5th President of the German Bundesbank
- In office 1 August 1991 – 30 September 1993
- Preceded by: Karl Otto Pöhl
- Succeeded by: Hans Tietmeyer

Personal details
- Born: 4 September 1924 Penzberg, Bavaria, Germany
- Died: 23 December 2024 (aged 100) Bad Homburg, Hesse, Germany
- Spouse: Carola
- Children: 4
- Education: Ludwig-Maximilians-Universität München (Diplom, PhD)
- Occupation: Economist

= Helmut Schlesinger =

German economist (1924–2024)

Helmut Schlesinger (4 September 1924 – 23 December 2024) was a German economist and President of the Bundesbank from 1991 to 1993. Having worked for the institution and its precursor from 1952, he pursued monetary stability.

==Biography==
===Early life and education===
Schlesinger was born in Penzberg, Bavaria, on 4 September 1924. His schooling was at Bavarian boarding schools until he joined the German military in 1943 and served for two years during World War II. He then studied economics at the Ludwig-Maximilians-Universität München, from which he graduated with a Diplom in 1948, and with a doctorate in economics in 1951. His thesis was about economic efficiency in the public administration sector.

===Career===
From 1949 to 1952, Schlesinger worked at the Ifo Institute for Economic Research in Munich. He entered the precursor of the Deutsche Bundesbank, the Bank deutscher Länder, in 1952 and ascended rapidly to the position of a department head. In 1956, he served as Head of the Economic Analysis and Forecasting Division. In 1964, he was appointed Head of the Economics and Statistics Department; he became a member of the executive board in 1972. He served as deputy chairman from 1980 to 1991 and as President of the German Central Bank from 1991 to 1993 when he retired, succeeding Karl Otto Pöhl and succeeded by Hans Tietmeyer. His key objective was the stability of the currency. His counter-inflation policies influenced European monetary politics. Remarks by Schlesinger in Handelsblatt in 1992 triggered a financial crisis for the British pound that became known as Black Wednesday.

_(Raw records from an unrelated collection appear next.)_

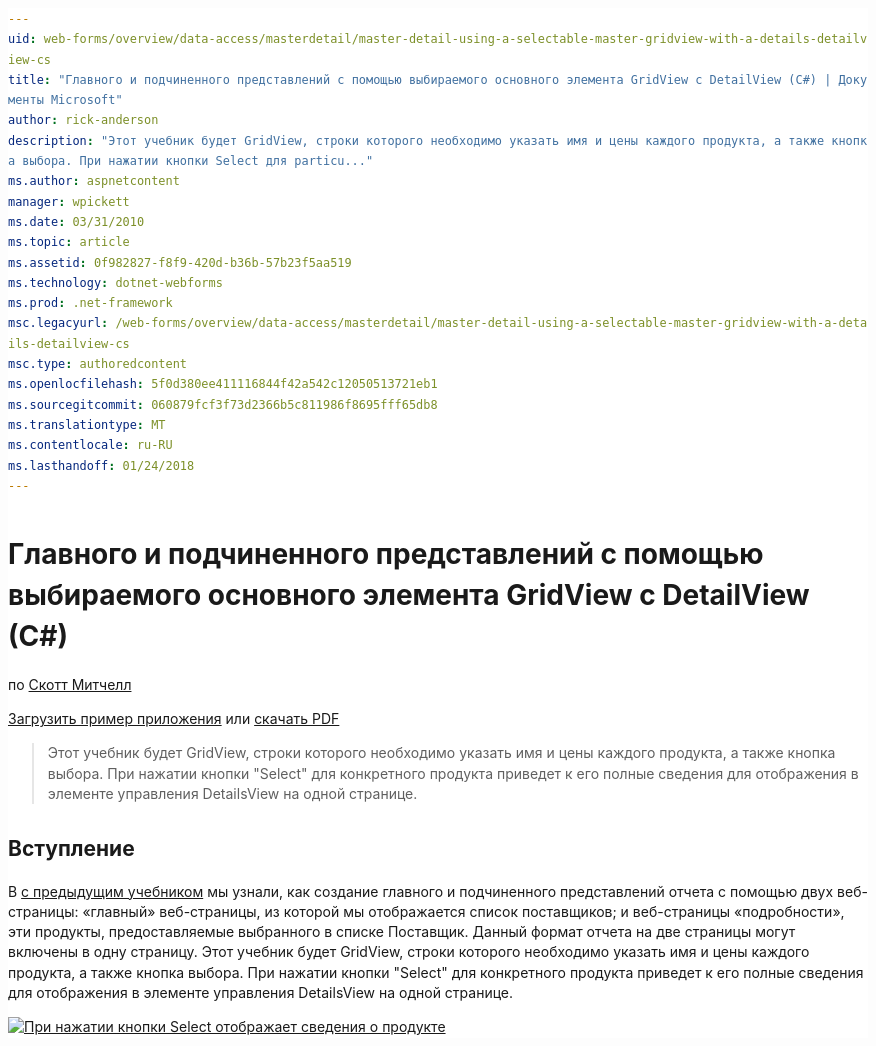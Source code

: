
 ```yaml
---
uid: web-forms/overview/data-access/masterdetail/master-detail-using-a-selectable-master-gridview-with-a-details-detailview-cs
title: "Главного и подчиненного представлений с помощью выбираемого основного элемента GridView с DetailView (C#) | Документы Microsoft"
author: rick-anderson
description: "Этот учебник будет GridView, строки которого необходимо указать имя и цены каждого продукта, а также кнопка выбора. При нажатии кнопки Select для particu..."
ms.author: aspnetcontent
manager: wpickett
ms.date: 03/31/2010
ms.topic: article
ms.assetid: 0f982827-f8f9-420d-b36b-57b23f5aa519
ms.technology: dotnet-webforms
ms.prod: .net-framework
msc.legacyurl: /web-forms/overview/data-access/masterdetail/master-detail-using-a-selectable-master-gridview-with-a-details-detailview-cs
msc.type: authoredcontent
ms.openlocfilehash: 5f0d380ee411116844f42a542c12050513721eb1
ms.sourcegitcommit: 060879fcf3f73d2366b5c811986f8695fff65db8
ms.translationtype: MT
ms.contentlocale: ru-RU
ms.lasthandoff: 01/24/2018
---
```

<a name="masterdetail-using-a-selectable-master-gridview-with-a-details-detailview-c"></a>Главного и подчиненного представлений с помощью выбираемого основного элемента GridView с DetailView (C#)
====================
по [Скотт Митчелл](https://twitter.com/ScottOnWriting)

[Загрузить пример приложения](http://download.microsoft.com/download/4/6/3/463cf87c-4724-4cbc-b7b5-3f866f43ba50/ASPNET_Data_Tutorial_10_CS.exe) или [скачать PDF](master-detail-using-a-selectable-master-gridview-with-a-details-detailview-cs/_static/datatutorial10cs1.pdf)

> Этот учебник будет GridView, строки которого необходимо указать имя и цены каждого продукта, а также кнопка выбора. При нажатии кнопки "Select" для конкретного продукта приведет к его полные сведения для отображения в элементе управления DetailsView на одной странице.


## <a name="introduction"></a>Вступление

В [с предыдущим учебником](master-detail-filtering-across-two-pages-cs.md) мы узнали, как создание главного и подчиненного представлений отчета с помощью двух веб-страницы: «главный» веб-страницы, из которой мы отображается список поставщиков; и веб-страницы «подробности», эти продукты, предоставляемые выбранного в списке Поставщик. Данный формат отчета на две страницы могут включены в одну страницу. Этот учебник будет GridView, строки которого необходимо указать имя и цены каждого продукта, а также кнопка выбора. При нажатии кнопки "Select" для конкретного продукта приведет к его полные сведения для отображения в элементе управления DetailsView на одной странице.


[![При нажатии кнопки Select отображает сведения о продукте](master-detail-using-a-selectable-master-gridview-with-a-details-detailview-cs/_static/image2.png)](master-detail-using-a-selectable-master-gridview-with-a-details-detailview-cs/_static/image1.png)
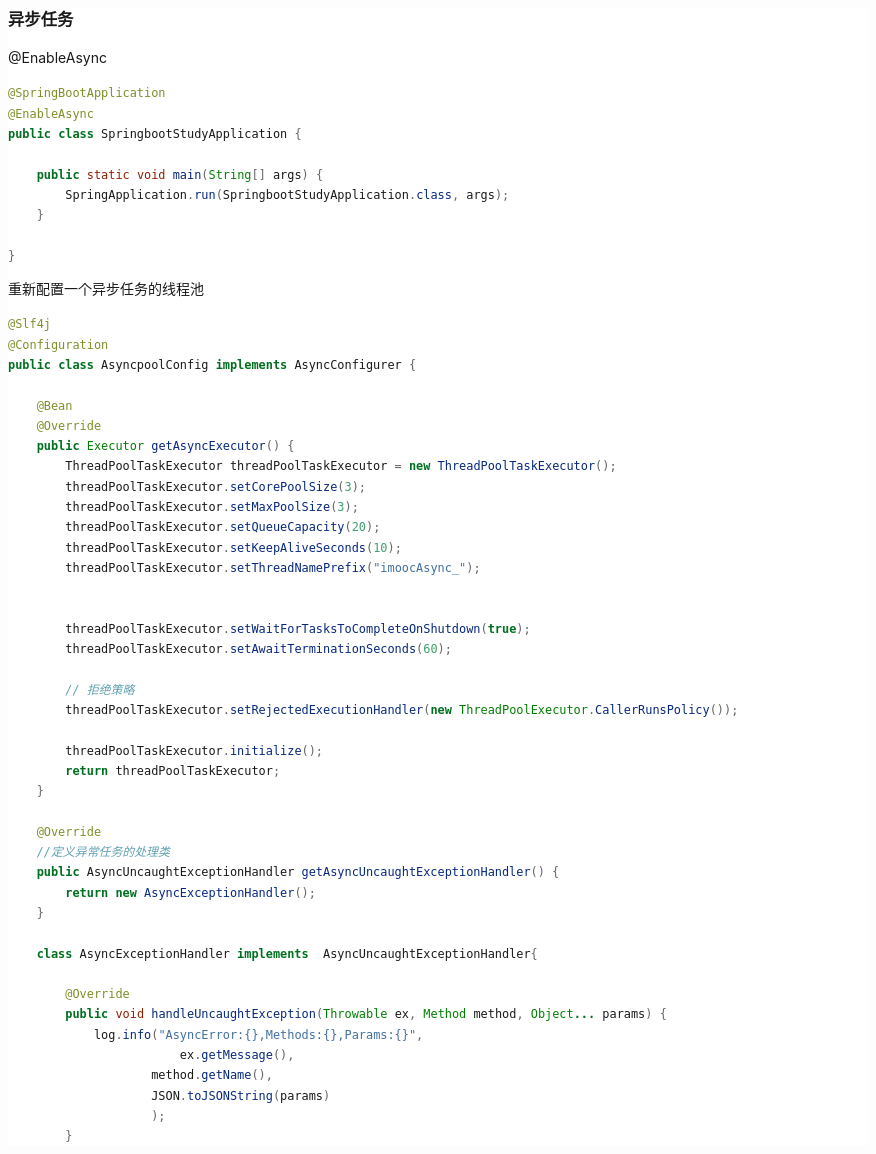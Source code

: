 



### 异步任务



@EnableAsync

```java
@SpringBootApplication
@EnableAsync
public class SpringbootStudyApplication {

    public static void main(String[] args) {
        SpringApplication.run(SpringbootStudyApplication.class, args);
    }

}
```



重新配置一个异步任务的线程池

```java
@Slf4j
@Configuration
public class AsyncpoolConfig implements AsyncConfigurer {

    @Bean
    @Override
    public Executor getAsyncExecutor() {
        ThreadPoolTaskExecutor threadPoolTaskExecutor = new ThreadPoolTaskExecutor();
        threadPoolTaskExecutor.setCorePoolSize(3);
        threadPoolTaskExecutor.setMaxPoolSize(3);
        threadPoolTaskExecutor.setQueueCapacity(20);
        threadPoolTaskExecutor.setKeepAliveSeconds(10);
        threadPoolTaskExecutor.setThreadNamePrefix("imoocAsync_");


        threadPoolTaskExecutor.setWaitForTasksToCompleteOnShutdown(true);
        threadPoolTaskExecutor.setAwaitTerminationSeconds(60);

        // 拒绝策略
        threadPoolTaskExecutor.setRejectedExecutionHandler(new ThreadPoolExecutor.CallerRunsPolicy());

        threadPoolTaskExecutor.initialize();
        return threadPoolTaskExecutor;
    }

    @Override
    //定义异常任务的处理类
    public AsyncUncaughtExceptionHandler getAsyncUncaughtExceptionHandler() {
        return new AsyncExceptionHandler();
    }

    class AsyncExceptionHandler implements  AsyncUncaughtExceptionHandler{

        @Override
        public void handleUncaughtException(Throwable ex, Method method, Object... params) {
            log.info("AsyncError:{},Methods:{},Params:{}",
                        ex.getMessage(),
                    method.getName(),
                    JSON.toJSONString(params)
                    );
        }
```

Schlesinger was a distinguished honorary professor at the German University of Administrative Sciences. He was an advisor to IDEAglobal Group, a global financial research organisation.

===Personal life ===
Schlesinger and his wife Carola had four children. He turned 100 on 4 September 2024, and died in Bad Homburg three months later, on 23 December.

==Awards==
Schlesinger was a member of the Orders of Merit and of Chivalry of Germany, Italy, Austria, Hungary, Sweden, and Luxembourg. He received honorary doctorates from the Goethe University Frankfurt (1981), the University of Göttingen (1981), and the University of St. Gallen (1993).